Sulla blinked with exaggerated surprise. “Can he? I hadn’t realized things were so serious! However, Marcus Aemilius, it isn’t possible for me to uproot myself and go to Further Spain. I’ve been in the Senate now for nine years, it’s time I sought election as a praetor.”

Scaurus swallowed, but strove to continue seeming pleasant. “Not this year, Lucius Cornelius,” he said gently. “Next year, or the year after. This year you must leave Rome.”

“Marcus Aemilius, I have done nothing wrong!” Yes, you have, Sulla! What you are doing at this very moment is wrong, you’re treading all over him! “I am three years past the age for a praetor, my time grows short. I shall stand this year, which means I must stay in Rome.”

“Reconsider, please,” said Scaurus, rising to his feet.

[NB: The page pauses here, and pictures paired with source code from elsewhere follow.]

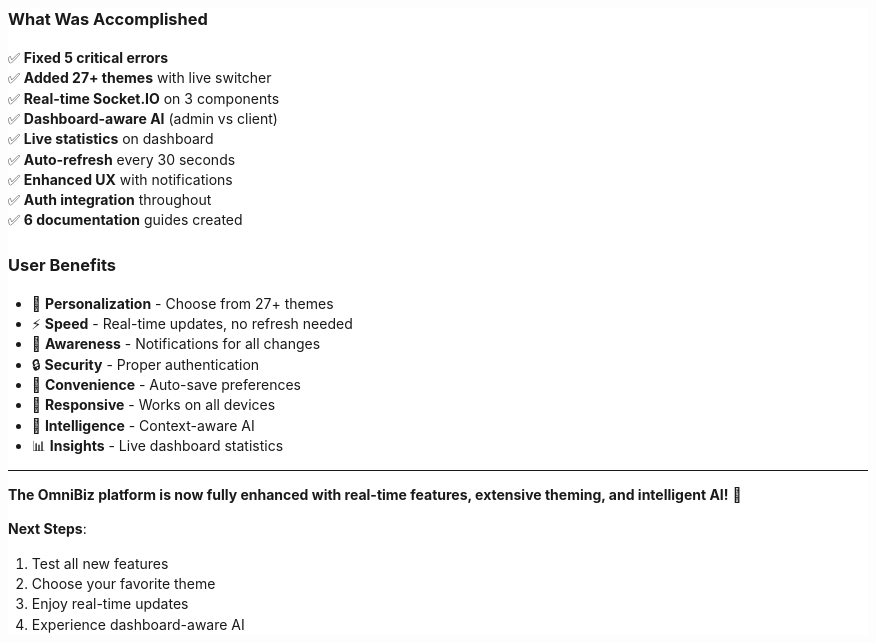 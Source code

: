 ### What Was Accomplished

✅ **Fixed 5 critical errors**  
✅ **Added 27+ themes** with live switcher  
✅ **Real-time Socket.IO** on 3 components  
✅ **Dashboard-aware AI** (admin vs client)  
✅ **Live statistics** on dashboard  
✅ **Auto-refresh** every 30 seconds  
✅ **Enhanced UX** with notifications  
✅ **Auth integration** throughout  
✅ **6 documentation** guides created  

### User Benefits

- 🎨 **Personalization** - Choose from 27+ themes
- ⚡ **Speed** - Real-time updates, no refresh needed
- 🔔 **Awareness** - Notifications for all changes
- 🔒 **Security** - Proper authentication
- 💾 **Convenience** - Auto-save preferences
- 📱 **Responsive** - Works on all devices
- 🤖 **Intelligence** - Context-aware AI
- 📊 **Insights** - Live dashboard statistics

---

**The OmniBiz platform is now fully enhanced with real-time features, extensive theming, and intelligent AI!** 🚀

**Next Steps**:
1. Test all new features
2. Choose your favorite theme
3. Enjoy real-time updates
4. Experience dashboard-aware AI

“I cannot, Marcus Aemilius.”

“If you stand, Lucius Cornelius, I assure you, you won’t get in. Nor will you get in next year, or the year after that, or the year after that,” said Scaurus evenly. “So much I promise you. Believe my promise! Leave Rome.”

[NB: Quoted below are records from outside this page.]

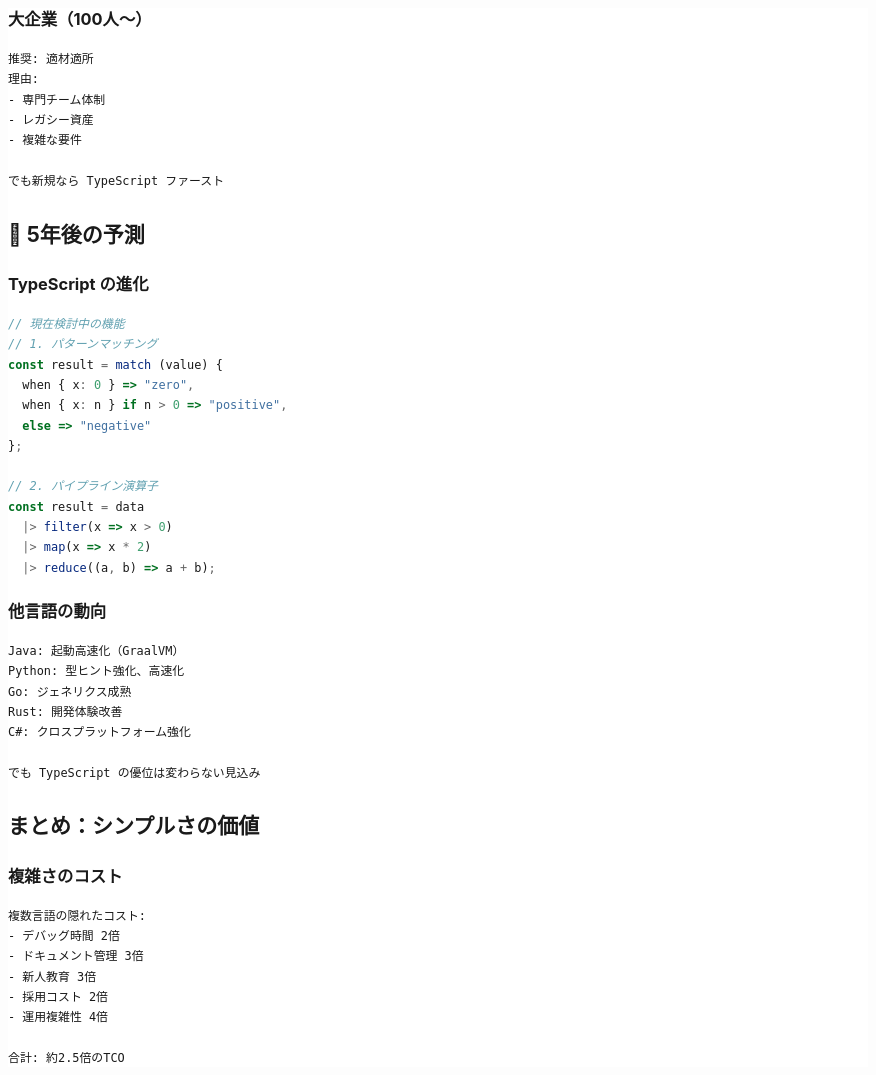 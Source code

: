 ### 大企業（100人〜）

```
推奨: 適材適所
理由:
- 専門チーム体制
- レガシー資産
- 複雑な要件

でも新規なら TypeScript ファースト
```

## 🔮 5年後の予測

### TypeScript の進化

```typescript
// 現在検討中の機能
// 1. パターンマッチング
const result = match (value) {
  when { x: 0 } => "zero",
  when { x: n } if n > 0 => "positive",
  else => "negative"
};

// 2. パイプライン演算子
const result = data
  |> filter(x => x > 0)
  |> map(x => x * 2)
  |> reduce((a, b) => a + b);
```

### 他言語の動向

```
Java: 起動高速化（GraalVM）
Python: 型ヒント強化、高速化
Go: ジェネリクス成熟
Rust: 開発体験改善
C#: クロスプラットフォーム強化

でも TypeScript の優位は変わらない見込み
```

## まとめ：シンプルさの価値

### 複雑さのコスト

```
複数言語の隠れたコスト:
- デバッグ時間 2倍
- ドキュメント管理 3倍
- 新人教育 3倍
- 採用コスト 2倍
- 運用複雑性 4倍

合計: 約2.5倍のTCO
```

“I repeat, Marcus Aemilius, I am very sorry. But remain in Rome to stand for praetor, I must,” said Sulla.

And so it had all fallen out. Injured in both auctoritas and dignitas though he may have been, Marcus Aemilius Scaurus Princeps Senatus was still able to marshal more than enough influence to ensure that Sulla was not elected a praetor. Other, lesser men saw their names entered on the fasti; nonentities, mediocrities, fools. But praetors nonetheless.

*

It was from his niece Aurelia that Publius Rutilius Rufus learned the true story, and he in turn had passed the true story on to Gaius Marius. That Scaurus Princeps Senatus had set his face against Sulla’s becoming a praetor was obvious to everyone; the reason why was less obvious. Some maintained it was because of Dalmatica’s pathetic crush on Sulla, but after much discussion, it was generally felt this was too slight an explanation. Having given her ample time to see the error of her ways for herself (he said), Scaurus then dealt with the girl (kindly yet firmly, he said), and made no secret of it among his friends and in the Forum.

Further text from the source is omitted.